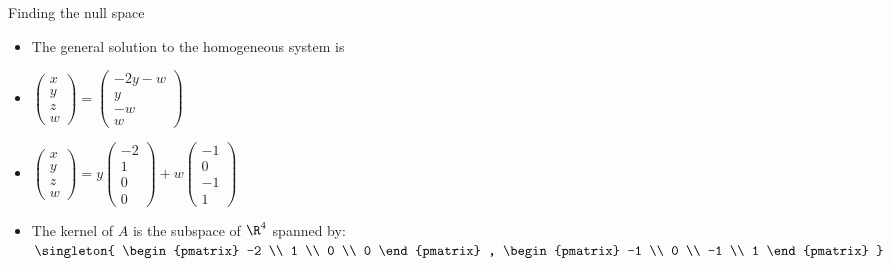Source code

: \documentclass{beamer}
\begin{document}
\begin{frame}{Finding the null space}

\begin{itemize}
\item The general solution to the homogeneous system is
\item
$
\begin{pmatrix}
x \\ y \\ z \\ w
\end{pmatrix}
=
\begin{pmatrix}
-2y - w \\
y \\
-w \\
w
\end{pmatrix}
$
\item
$
\begin{pmatrix}
x \\ y \\ z \\ w
\end{pmatrix}
=
y
\begin{pmatrix}
-2 \\
1 \\
0 \\
0
\end{pmatrix}
+
w
\begin{pmatrix}
-1 \\
0 \\
-1 \\
1
\end{pmatrix}
$
\item The kernel of $A$ is the subspace of $\R^4$ spanned by:
$
\singleton{
\begin{pmatrix}
-2 \\
1 \\
0 \\
0
\end{pmatrix}
,
\begin{pmatrix}
-1 \\
0 \\
-1 \\
1
\end{pmatrix}
}
$
\end{itemize}
\end{frame}
\end{document}
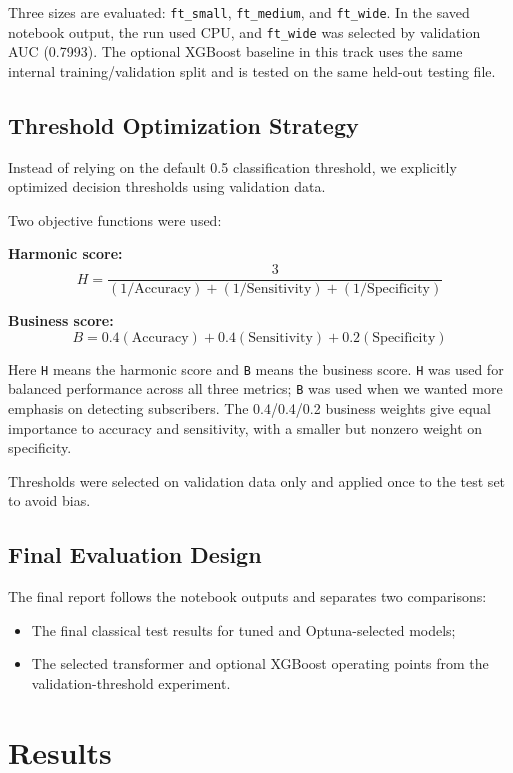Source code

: \documentclass[10pt,twocolumn]{article}
\begin{document}
Three sizes are evaluated: \texttt{ft\_small}, \texttt{ft\_medium}, and \texttt{ft\_wide}. In the saved notebook output, the run used CPU, and \texttt{ft\_wide} was selected by validation AUC (0.7993). The optional XGBoost baseline in this track uses the same internal training/validation split and is tested on the same held-out testing file.

\subsection{Threshold Optimization Strategy}

Instead of relying on the default 0.5 classification threshold, we explicitly optimized decision thresholds using validation data.

Two objective functions were used:

\textbf{Harmonic score:}
\[
H=\frac{3}{(1/\text{Accuracy})+(1/\text{Sensitivity})+(1/\text{Specificity})}
\]

\textbf{Business score:}
\[
B=0.4(\text{Accuracy})+0.4(\text{Sensitivity})+0.2(\text{Specificity})
\]

Here \texttt{H} means the harmonic score and \texttt{B} means the business score. \texttt{H} was used for balanced performance across all three metrics; \texttt{B} was used when we wanted more emphasis on detecting subscribers. The 0.4/0.4/0.2 business weights give equal importance to accuracy and sensitivity, with a smaller but nonzero weight on specificity.

Thresholds were selected on validation data only and applied once to the test set to avoid bias.

\subsection{Final Evaluation Design}

The final report follows the notebook outputs and separates two comparisons:

\begin{itemize}
  \item The final classical test results for tuned and Optuna-selected models;
  \item The selected transformer and optional XGBoost operating points from the validation-threshold experiment.
\end{itemize}

\section{Results}
\end{document}
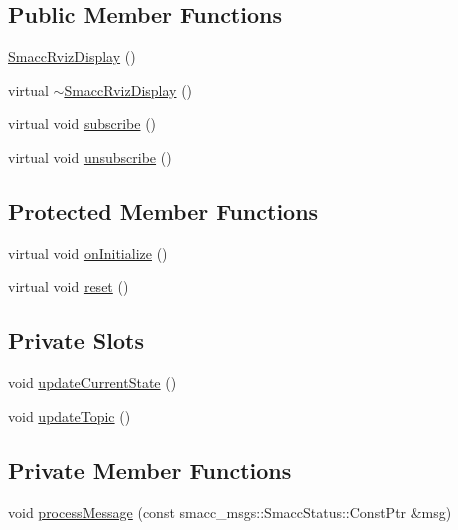 \subsection*{Public Member Functions}
\begin{DoxyCompactItemize}
\item 
\hyperlink{classsmacc__rviz__plugin_1_1SmaccRvizDisplay_a57d912b6eeec19a0654546bb011fb593}{Smacc\+Rviz\+Display} ()
\item 
virtual \hyperlink{classsmacc__rviz__plugin_1_1SmaccRvizDisplay_aebda19712c75b75a31e90272f472a7e3}{$\sim$\+Smacc\+Rviz\+Display} ()
\item 
virtual void \hyperlink{classsmacc__rviz__plugin_1_1SmaccRvizDisplay_ad774027ba3eda277c991619332495cbb}{subscribe} ()
\item 
virtual void \hyperlink{classsmacc__rviz__plugin_1_1SmaccRvizDisplay_a49a35acd10a664a8335ef5852f8c115c}{unsubscribe} ()
\end{DoxyCompactItemize}
\subsection*{Protected Member Functions}
\begin{DoxyCompactItemize}
\item 
virtual void \hyperlink{classsmacc__rviz__plugin_1_1SmaccRvizDisplay_a8a041fe0d0e88fa0219204c85831d10e}{on\+Initialize} ()
\item 
virtual void \hyperlink{classsmacc__rviz__plugin_1_1SmaccRvizDisplay_af9cf4f5ef4f5fdb2fcb1bf1a81cdac4d}{reset} ()
\end{DoxyCompactItemize}
\subsection*{Private Slots}
\begin{DoxyCompactItemize}
\item 
void \hyperlink{classsmacc__rviz__plugin_1_1SmaccRvizDisplay_a6031090e46077a5e95754b5f70ea639a}{update\+Current\+State} ()
\item 
void \hyperlink{classsmacc__rviz__plugin_1_1SmaccRvizDisplay_adf332ae95bd83969b33ba713a60832fd}{update\+Topic} ()
\end{DoxyCompactItemize}
\subsection*{Private Member Functions}
\begin{DoxyCompactItemize}
\item 
void \hyperlink{classsmacc__rviz__plugin_1_1SmaccRvizDisplay_acc7281b99c92fa89f7494f6ca53e4905}{process\+Message} (const smacc\+\_\+msgs\+::\+Smacc\+Status\+::\+Const\+Ptr \&msg)
\end{DoxyCompactItemize}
==========
WHAT IS BEING ASKED
Set down the complete material exactly, but do not include the images.

TASK RESPONSE
Source code

: \documentclass{beamer}
\begin{document}
\begin{frame}{Finding the null space}

\begin{itemize}
\item The general solution to the homogeneous system is
\item
$
\begin{pmatrix}
x \\ y \\ z \\ w
\end{pmatrix}
=
\begin{pmatrix}
-2y - w \\
y \\
-w \\
w
\end{pmatrix}
$
\item
$
\begin{pmatrix}
x \\ y \\ z \\ w
\end{pmatrix}
=
y
\begin{pmatrix}
-2 \\
1 \\
0 \\
0
\end{pmatrix}
+
w
\begin{pmatrix}
-1 \\
0 \\
-1 \\
1
\end{pmatrix}
$
\item The kernel of $A$ is the subspace of $\R^4$ spanned by:
$
\singleton{
\begin{pmatrix}
-2 \\
1 \\
0 \\
0
\end{pmatrix}
,
\begin{pmatrix}
-1 \\
0 \\
-1 \\
1
\end{pmatrix}
}
$
\end{itemize}
\end{frame}
\end{document}
Source code

: \documentclass[10pt,twocolumn]{article}
\begin{document}
Three sizes are evaluated: \texttt{ft\_small}, \texttt{ft\_medium}, and \texttt{ft\_wide}. In the saved notebook output, the run used CPU, and \texttt{ft\_wide} was selected by validation AUC (0.7993). The optional XGBoost baseline in this track uses the same internal training/validation split and is tested on the same held-out testing file.

\subsection{Threshold Optimization Strategy}

Instead of relying on the default 0.5 classification threshold, we explicitly optimized decision thresholds using validation data.

Two objective functions were used:

\textbf{Harmonic score:}
\[
H=\frac{3}{(1/\text{Accuracy})+(1/\text{Sensitivity})+(1/\text{Specificity})}
\]

\textbf{Business score:}
\[
B=0.4(\text{Accuracy})+0.4(\text{Sensitivity})+0.2(\text{Specificity})
\]

Here \texttt{H} means the harmonic score and \texttt{B} means the business score. \texttt{H} was used for balanced performance across all three metrics; \texttt{B} was used when we wanted more emphasis on detecting subscribers. The 0.4/0.4/0.2 business weights give equal importance to accuracy and sensitivity, with a smaller but nonzero weight on specificity.

Thresholds were selected on validation data only and applied once to the test set to avoid bias.

\subsection{Final Evaluation Design}

The final report follows the notebook outputs and separates two comparisons:

\begin{itemize}
  \item The final classical test results for tuned and Optuna-selected models;
  \item The selected transformer and optional XGBoost operating points from the validation-threshold experiment.
\end{itemize}

\section{Results}
\end{document}
 \subsection*{Public Member Functions}
\begin{DoxyCompactItemize}
\item 
\hyperlink{classsmacc__rviz__plugin_1_1SmaccRvizDisplay_a57d912b6eeec19a0654546bb011fb593}{Smacc\+Rviz\+Display} ()
\item 
virtual \hyperlink{classsmacc__rviz__plugin_1_1SmaccRvizDisplay_aebda19712c75b75a31e90272f472a7e3}{$\sim$\+Smacc\+Rviz\+Display} ()
\item 
virtual void \hyperlink{classsmacc__rviz__plugin_1_1SmaccRvizDisplay_ad774027ba3eda277c991619332495cbb}{subscribe} ()
\item 
virtual void \hyperlink{classsmacc__rviz__plugin_1_1SmaccRvizDisplay_a49a35acd10a664a8335ef5852f8c115c}{unsubscribe} ()
\end{DoxyCompactItemize}
\subsection*{Protected Member Functions}
\begin{DoxyCompactItemize}
\item 
virtual void \hyperlink{classsmacc__rviz__plugin_1_1SmaccRvizDisplay_a8a041fe0d0e88fa0219204c85831d10e}{on\+Initialize} ()
\item 
virtual void \hyperlink{classsmacc__rviz__plugin_1_1SmaccRvizDisplay_af9cf4f5ef4f5fdb2fcb1bf1a81cdac4d}{reset} ()
\end{DoxyCompactItemize}
\subsection*{Private Slots}
\begin{DoxyCompactItemize}
\item 
void \hyperlink{classsmacc__rviz__plugin_1_1SmaccRvizDisplay_a6031090e46077a5e95754b5f70ea639a}{update\+Current\+State} ()
\item 
void \hyperlink{classsmacc__rviz__plugin_1_1SmaccRvizDisplay_adf332ae95bd83969b33ba713a60832fd}{update\+Topic} ()
\end{DoxyCompactItemize}
\subsection*{Private Member Functions}
\begin{DoxyCompactItemize}
\item 
void \hyperlink{classsmacc__rviz__plugin_1_1SmaccRvizDisplay_acc7281b99c92fa89f7494f6ca53e4905}{process\+Message} (const smacc\+\_\+msgs\+::\+Smacc\+Status\+::\+Const\+Ptr \&msg)
\end{DoxyCompactItemize}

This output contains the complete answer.